§ REQUIRED ACTION:
From the entries below, extract every line that includes the word "Correlation".

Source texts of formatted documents
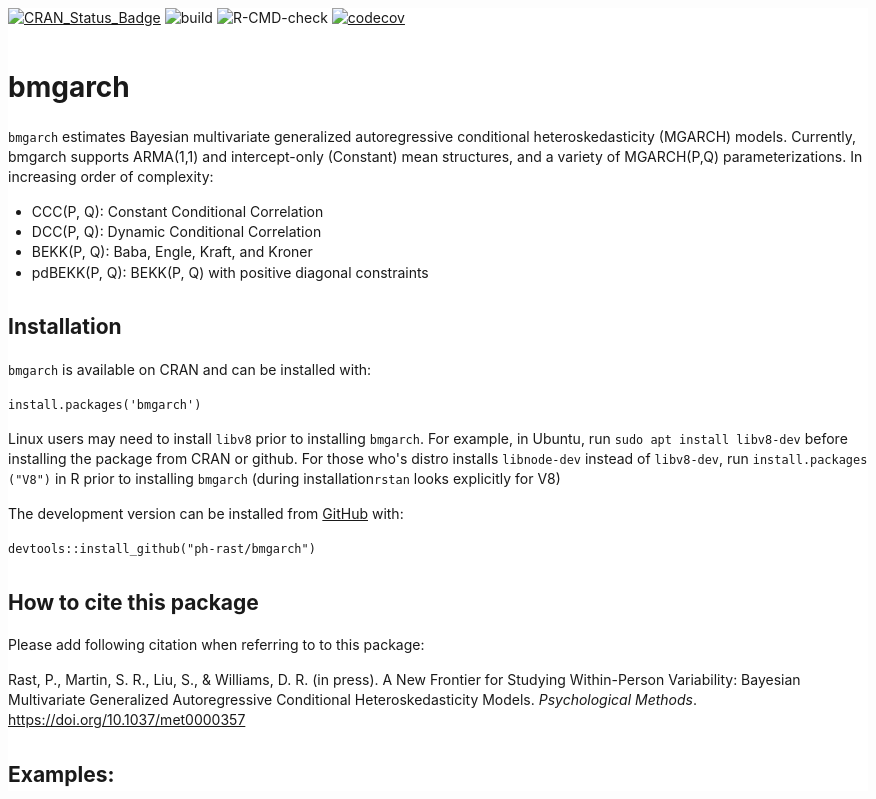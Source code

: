 



[![CRAN\_Status\_Badge](http://www.r-pkg.org/badges/version/bmgarch)](https://cran.r-project.org/package=bmgarch)
![build](https://github.com/ph-rast/bmgarch/workflows/build/badge.svg)
![R-CMD-check](https://github.com/ph-rast/bmgarch/workflows/R-CMD-check/badge.svg)
[![codecov](https://codecov.io/gh/ph-rast/bmgarch/branch/master/graph/badge.svg)](https://codecov.io/gh/ph-rast/bmgarch)


bmgarch
=======

`bmgarch` estimates Bayesian multivariate generalized autoregressive
conditional heteroskedasticity (MGARCH) models. Currently, bmgarch
supports ARMA(1,1) and intercept-only (Constant) mean structures, and a
variety of MGARCH(P,Q) parameterizations. In increasing order of
complexity:

-   CCC(P, Q): Constant Conditional Correlation
-   DCC(P, Q): Dynamic Conditional Correlation
-   BEKK(P, Q): Baba, Engle, Kraft, and Kroner
-   pdBEKK(P, Q): BEKK(P, Q) with positive diagonal constraints

Installation
------------

`bmgarch` is available on CRAN and can be installed with:

    install.packages('bmgarch')

Linux users may need to install `libv8` prior to installing `bmgarch`.
For example, in Ubuntu, run `sudo apt install libv8-dev` before
installing the package from CRAN or github. For those who's distro installs
`libnode-dev` instead of `libv8-dev`, run `install.packages("V8")` in R
prior to installing `bmgarch` (during installation`rstan` looks explicitly for V8)

The development version can be installed from
[GitHub](https://github.com/) with:

    devtools::install_github("ph-rast/bmgarch")

How to cite this package
------------------------

Please add following citation when referring to to this package:

Rast, P., Martin, S. R., Liu, S., & Williams, D. R. (in press). A New
Frontier for Studying Within-Person Variability: Bayesian Multivariate
Generalized Autoregressive Conditional Heteroskedasticity Models.
*Psychological Methods*.
<a href="https://doi.org/10.1037/met0000357" class="uri">https://doi.org/10.1037/met0000357</a>

Examples:
---------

§ EXERCISE SOLUTION:
-   CCC(P, Q): Constant Conditional Correlation
-   DCC(P, Q): Dynamic Conditional Correlation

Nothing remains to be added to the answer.